2. Kernel Methods and Local Regression: These methods can be thought of as explicitly providing estimates of the regression function or conditional expectation by specifying the nature of the local neighborhood, and of the class of regular functions fitted locally. The local neighborhood is specified by a kernel function ${K_\lambda(x_0,x)}$ which assigns weights to points ${x}$ in a region around ${x_0}$. In general we can define a local regression estimate of ${f(x_0)}$ as ${f_{\hat{\theta}}(x_0)}$, where ${\hat{\theta}}$ minimizes

$\displaystyle RSS(f_\theta, x_0) = \sum_{i=1}^N K_\lambda (x_0, x_i)(y_i - f_\theta(x_i))^2,$

and ${f_\theta}$ is some parameterized function, such as a low-order polynomial.

3. Basis Functions and Dictionary Methods: The model for ${f}$ is a linear expansion of basis functions

$\displaystyle f_{\theta}(x) = \sum_{m=1}^M \theta_m h_m(x),$

where each of the ${h_m}$ is a function of the input ${x}$, and the term linear here refers to the action of the parameters ${\theta}$. Adaptively chosen basis function methods are also known as dictionary methods, where one has available a possibly infinite set or dictionary ${D}$ of candidate basis functions from which to choose, and models are built up by employing some kind of search mechanism.

Expected prediction error for categorical variable

What do we do when the output is a categorical variable ${G}$? Our loss function can be represented by a ${K \times K}$ matrix ${L}$, where ${K = card(G)}$. ${L}$ will be zero on the diagonal and non-negative elsewhere, where ${L(k,l)}$ is the price paid for classifying an observation belonging to class ${G_k}$ as ${G_l}$. Most often we use the zero-one loss function, where all misclassifications are charged a single unit.

With this ${0-1}$ loss function the solution that minimizes the expected prediction error is

$\displaystyle \hat{G}(X) = G_k\text{ if }Pr(G_k |X = x) = max_g Pr(g|X = x).$

This reasonable solution is known as the Bayes classifier, and says that we classify to the most probable class, using the conditional (discrete) distribution ${Pr(G|X)}$. The error rate of the Bayes classifier is called the Bayes rate.

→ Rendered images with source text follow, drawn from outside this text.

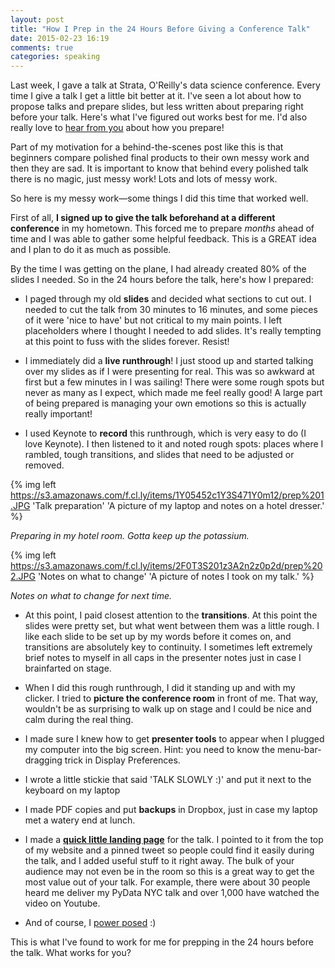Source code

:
 ```yaml
---
layout: post
title: "How I Prep in the 24 Hours Before Giving a Conference Talk"
date: 2015-02-23 16:19
comments: true
categories: speaking
---
```


Last week, I gave a talk at Strata, O'Reilly's data science conference. Every time I give a talk I get a little bit better at it. I've seen a lot about how to propose talks and prepare slides, but less written about preparing right before your talk. Here's what I've figured out works best for me. I'd also really love to [hear from you](http://twitter.com/sashalaundy) about how you prepare!

Part of my motivation for a behind-the-scenes post like this is that beginners compare polished final products to their own messy work and then they are sad. It is important to know that behind every polished talk there is no magic, just messy work! Lots and lots of messy work. 

So here is my messy work—some things I did this time that worked well. 

First of all, **I signed up to give the talk beforehand at a different conference** in my hometown. This forced me to prepare *months* ahead of time and I was able to gather some helpful feedback. This is a GREAT idea and I plan to do it as much as possible. 

By the time I was getting on the plane, I had already created 80% of the slides I needed. So in the 24 hours before the talk, here's how I prepared:

- I paged through my old **slides** and decided what sections to cut out. I needed to cut the talk from 30 minutes to 16 minutes, and some pieces of it were 'nice to have' but not critical to my main points. I left placeholders where I thought I needed to add slides. It's really tempting at this point to fuss with the slides forever. Resist! 

- I immediately did a **live runthrough**! I just stood up and started talking over my slides as if I were presenting for real. This was so awkward at first but a few minutes in I was sailing! There were some rough spots but never as many as I expect, which made me feel really good! A large part of being prepared is managing your own emotions so this is actually really important! 

- I used Keynote to **record** this runthrough, which is very easy to do (I love Keynote). I then listened to it and noted rough spots: places where I rambled, tough transitions, and slides that need to be adjusted or removed. 


{% img left https://s3.amazonaws.com/f.cl.ly/items/1Y05452c1Y3S471Y0m12/prep%201.JPG 'Talk preparation' 'A picture of my laptop and notes on a hotel dresser.' %}

*Preparing in my hotel room. Gotta keep up the potassium.*
 
{% img left https://s3.amazonaws.com/f.cl.ly/items/2F0T3S201z3A2n2z0p2d/prep%202.JPG 'Notes on what to change' 'A picture of notes I took on my talk.' %}

*Notes on what to change for next time.*

- At this point, I paid closest attention to the **transitions**. At this point the slides were pretty set, but what went between them was a little rough. I like each slide to be set up by my words before it comes on, and transitions are absolutely key to continuity. I sometimes left extremely brief notes to myself in all caps in the presenter notes just in case I brainfarted on stage. 

- When I did this rough runthrough, I did it standing up and with my clicker. I tried to **picture the conference room** in front of me. That way, wouldn't be as surprising to walk up on stage and I could be nice and calm during the real thing.

- I made sure I knew how to get **presenter tools** to appear when I plugged my computer into the big screen. Hint: you need to know the menu-bar-dragging trick in Display Preferences. 

- I wrote a little stickie that said 'TALK SLOWLY :)' and put it next to the keyboard on my laptop

- I made PDF copies and put **backups** in Dropbox, just in case my laptop met a watery end at lunch. 

- I made a **[quick little landing page](/talks/data-vitals)** for the talk. I pointed to it from the top of my website and a pinned tweet so people could find it easily during the talk, and I added useful stuff to it right away. The bulk of your audience may not even be in the room so this is a great way to get the most value out of your talk. For example, there were about 30 people heard me deliver my PyData NYC talk and over 1,000 have watched the video on Youtube. 

- And of course, I [power posed](http://www.ted.com/talks/amy_cuddy_your_body_language_shapes_who_you_are?language=en) :)

This is what I've found to work for me for prepping in the 24 hours before the talk. What works for you?
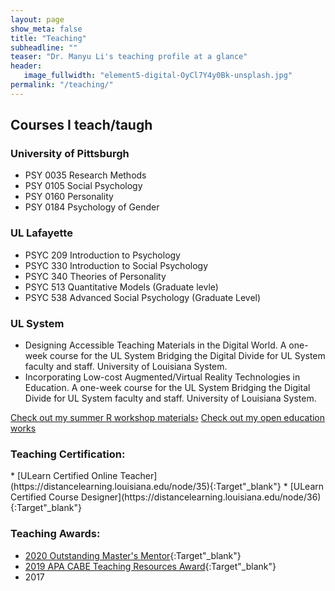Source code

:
 ```yaml
---
layout: page
show_meta: false
title: "Teaching"
subheadline: ""
teaser: "Dr. Manyu Li's teaching profile at a glance"
header:
   image_fullwidth: "element5-digital-OyCl7Y4y0Bk-unsplash.jpg"
permalink: "/teaching/"
---
```



## Courses I teach/taugh
### University of Pittsburgh
* PSY 0035 Research Methods
* PSY 0105 Social Psychology
* PSY 0160 Personality
* PSY 0184 Psychology of Gender

### UL Lafayette
* PSYC 209 Introduction to Psychology
* PSYC 330 Introduction to Social Psychology
* PSYC 340 Theories of Personality 
* PSYC 513 Quantitative Models (Graduate levle)
* PSYC 538 Advanced Social Psychology (Graduate Level)

### UL System
* Designing Accessible Teaching Materials in the Digital World. A one-week course for the UL System Bridging the Digital Divide for UL System faculty and staff. University of Louisiana System. 
* Incorporating Low-cost Augmented/Virtual Reality Technologies in Education. A one-week course for the UL System Bridging the Digital Divide for UL System faculty and staff. University of Louisiana System.

<a class="radius button small" href="https://manyu26.github.io/daisolab/teaching/rsummer">Check out my summer R workshop materials›</a>
<a class="radius button small" href="https://manyu26.github.io/daisolab/teaching/oer">Check out my open education works</a>


### Teaching Certification:

<div data-iframe-width="150" data-iframe-height="270" data-share-badge-id="29ee7336-f9ee-426b-b308-48ced9459529" data-share-badge-host="https://www.credly.com"></div><script type="text/javascript" async src="//cdn.credly.com/assets/utilities/embed.js"></script>
* [ULearn Certified Online Teacher](https://distancelearning.louisiana.edu/node/35){:Target"_blank"}
* [ULearn Certified Course Designer](https://distancelearning.louisiana.edu/node/36){:Target"_blank"}

### Teaching Awards:
* [2020 Outstanding Master's Mentor](https://distancelearning.louisiana.edu/node/35){:Target"_blank"}
* [2019 APA CABE Teaching Resources Award](https://distancelearning.louisiana.edu/node/35){:Target"_blank"}
* 2017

The email/spam example illustrate well the point that in a statistical problem not all the errors are necessarily equal. We want to avoid filtering out good email, while letting spam get through is not desirable but less serious in its consequences.

The linear decision boundary from least squares is very smooth, and apparently stable to fit. It does appear to rely heavily on the assumption that a linear decision boundary is appropriate. It has low variance and potentially high bias. On the other hand, the ${k}$-nearest-neighbor procedures do not appear to rely on any stringent assumptions about the underlying data, and can adapt to any situation. However, any particular sub-region of the decision boundary depends on a handful of input points and their particular positions, and is thus wiggly and unstable, i.e. high variance and low bias. Each method has its own situations for which it works best.

Typically we would like to choose our model complexity to trade bias off with variance in such a way as to minimize the test error. An obvious estimate of test error is the training error ${1/N \sum_i (y_i - \hat{y}_i)^2}$. Unfortunately, training error is not a good estimate of test error, as it does not properly account for model complexity. Increasing the complex of the model will alaways give you better training error. Figure 2.11 of the book shows the typical behavior of the test and training error, as model complexity is varied.

Chapter 7 of the book will discuss methods for estimating the test error of a prediction method, and hence estimating the optimal amount of model complexity for a given prediction method and training set.

References:

– Hastie, T., Tibshirani, R., Friedman, J. (2009). The elements of statistical learning: data mining, inference and prediction. Springer. (Chapter 2)

– Bellman, R. E. (1961). Adaptive Control Processes, Princeton University Press.